Search the records below for the string "Describes" and copy each line where it turns up.
====================
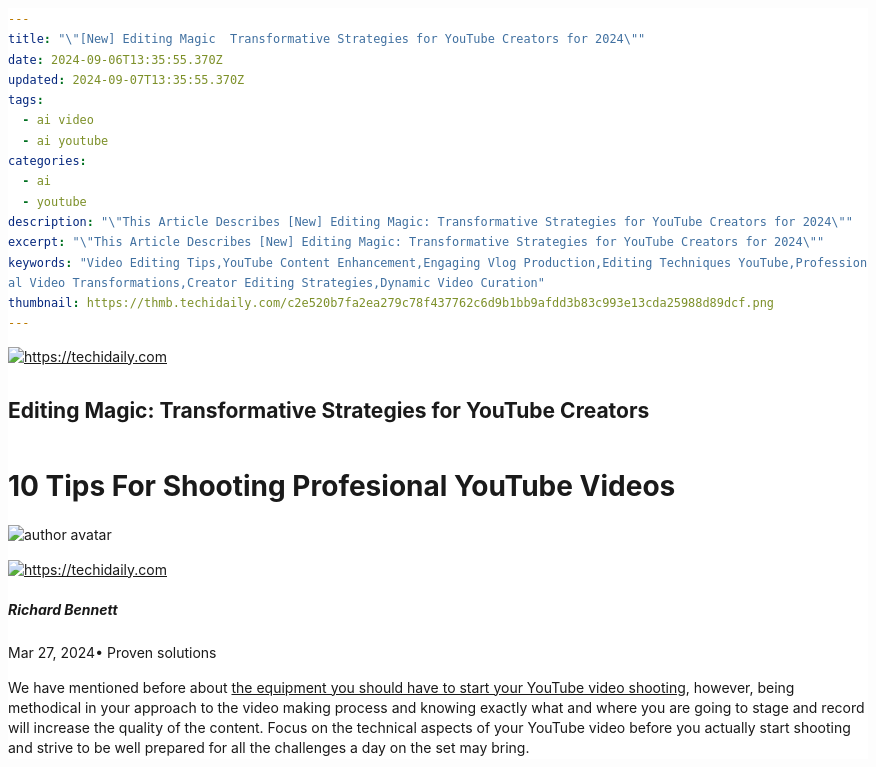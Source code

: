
 ```yaml
---
title: "\"[New] Editing Magic  Transformative Strategies for YouTube Creators for 2024\""
date: 2024-09-06T13:35:55.370Z
updated: 2024-09-07T13:35:55.370Z
tags:
  - ai video
  - ai youtube
categories:
  - ai
  - youtube
description: "\"This Article Describes [New] Editing Magic: Transformative Strategies for YouTube Creators for 2024\""
excerpt: "\"This Article Describes [New] Editing Magic: Transformative Strategies for YouTube Creators for 2024\""
keywords: "Video Editing Tips,YouTube Content Enhancement,Engaging Vlog Production,Editing Techniques YouTube,Professional Video Transformations,Creator Editing Strategies,Dynamic Video Curation"
thumbnail: https://thmb.techidaily.com/c2e520b7fa2ea279c78f437762c6d9b1bb9afdd3b83c993e13cda25988d89dcf.png
---
```



<a href="https://unicoeye.pxf.io/c/5597632/2134496/18498" target="_top" id="2134496">
  <img src="//a.impactradius-go.com/display-ad/18498-2134496" border="0" alt="https://techidaily.com" width="728" height="90"/>
</a>
<img height="0" width="0" src="https://unicoeye.pxf.io/i/5597632/2134496/18498" style="position:absolute;visibility:hidden;" border="0" />

## Editing Magic: Transformative Strategies for YouTube Creators

# 10 Tips For Shooting Profesional YouTube Videos

![author avatar](https://images.wondershare.com/filmora/article-images/richard-bennett.jpg)


<a href="https://aligracehair.sjv.io/c/5597632/2115941/19272" target="_top" id="2115941">
  <img src="//a.impactradius-go.com/display-ad/19272-2115941" border="0" alt="https://techidaily.com" width="125" height="90"/>
</a>
<img height="0" width="0" src="https://aligracehair.sjv.io/i/5597632/2115941/19272" style="position:absolute;visibility:hidden;" border="0" />

##### Richard Bennett

 Mar 27, 2024• Proven solutions

 We have mentioned before about [the equipment you should have to start your YouTube video shooting](https://tools.techidaily.com/wondershare/filmora/download/), however, being methodical in your approach to the video making process and knowing exactly what and where you are going to stage and record will increase the quality of the content. Focus on the technical aspects of your YouTube video before you actually start shooting and strive to be well prepared for all the challenges a day on the set may bring.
====================
Result:
description: "\"This Article Describes [New] Editing Magic: Transformative Strategies for YouTube Creators for 2024\""
excerpt: "\"This Article Describes [New] Editing Magic: Transformative Strategies for YouTube Creators for 2024\""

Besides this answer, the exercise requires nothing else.